- _PROMPT_
Wherever the word "timescale" appears in the entries, copy the whole line.

START INPUT

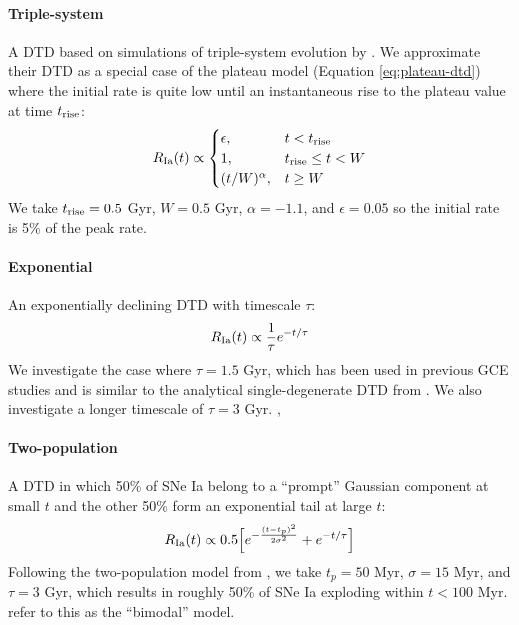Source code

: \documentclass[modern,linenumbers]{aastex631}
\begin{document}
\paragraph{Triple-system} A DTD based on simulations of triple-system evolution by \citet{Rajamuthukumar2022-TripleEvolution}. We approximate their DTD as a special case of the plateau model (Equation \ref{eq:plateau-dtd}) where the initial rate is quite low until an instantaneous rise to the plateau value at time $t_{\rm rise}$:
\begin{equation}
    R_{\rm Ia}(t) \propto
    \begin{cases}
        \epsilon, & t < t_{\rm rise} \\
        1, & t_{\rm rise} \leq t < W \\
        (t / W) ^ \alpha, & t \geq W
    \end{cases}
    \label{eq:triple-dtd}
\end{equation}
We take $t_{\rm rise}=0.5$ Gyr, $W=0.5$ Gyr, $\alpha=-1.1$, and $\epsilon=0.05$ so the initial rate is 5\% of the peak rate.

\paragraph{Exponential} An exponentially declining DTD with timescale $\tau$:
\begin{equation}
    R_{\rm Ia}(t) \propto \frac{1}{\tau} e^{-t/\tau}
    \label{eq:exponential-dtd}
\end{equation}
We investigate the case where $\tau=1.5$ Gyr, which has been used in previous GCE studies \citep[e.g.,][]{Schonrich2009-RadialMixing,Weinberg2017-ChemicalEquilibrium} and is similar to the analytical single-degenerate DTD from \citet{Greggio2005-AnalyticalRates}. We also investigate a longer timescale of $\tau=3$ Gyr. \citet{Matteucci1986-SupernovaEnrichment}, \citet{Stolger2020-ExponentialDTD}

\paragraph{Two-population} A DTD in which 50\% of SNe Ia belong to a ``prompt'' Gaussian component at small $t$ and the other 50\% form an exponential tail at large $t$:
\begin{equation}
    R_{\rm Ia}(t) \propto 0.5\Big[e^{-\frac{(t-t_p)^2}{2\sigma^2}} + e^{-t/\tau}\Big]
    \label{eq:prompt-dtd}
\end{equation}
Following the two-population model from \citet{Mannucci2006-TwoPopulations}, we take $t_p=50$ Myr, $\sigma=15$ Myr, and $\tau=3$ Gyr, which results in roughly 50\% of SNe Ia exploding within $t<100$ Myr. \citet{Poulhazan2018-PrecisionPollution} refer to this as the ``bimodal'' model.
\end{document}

END INPUT

- _TASK OUTPUT_
\paragraph{Exponential} An exponentially declining DTD with timescale $\tau$:
We investigate the case where $\tau=1.5$ Gyr, which has been used in previous GCE studies \citep[e.g.,][]{Schonrich2009-RadialMixing,Weinberg2017-ChemicalEquilibrium} and is similar to the analytical single-degenerate DTD from \citet{Greggio2005-AnalyticalRates}. We also investigate a longer timescale of $\tau=3$ Gyr. \citet{Matteucci1986-SupernovaEnrichment}, \citet{Stolger2020-ExponentialDTD}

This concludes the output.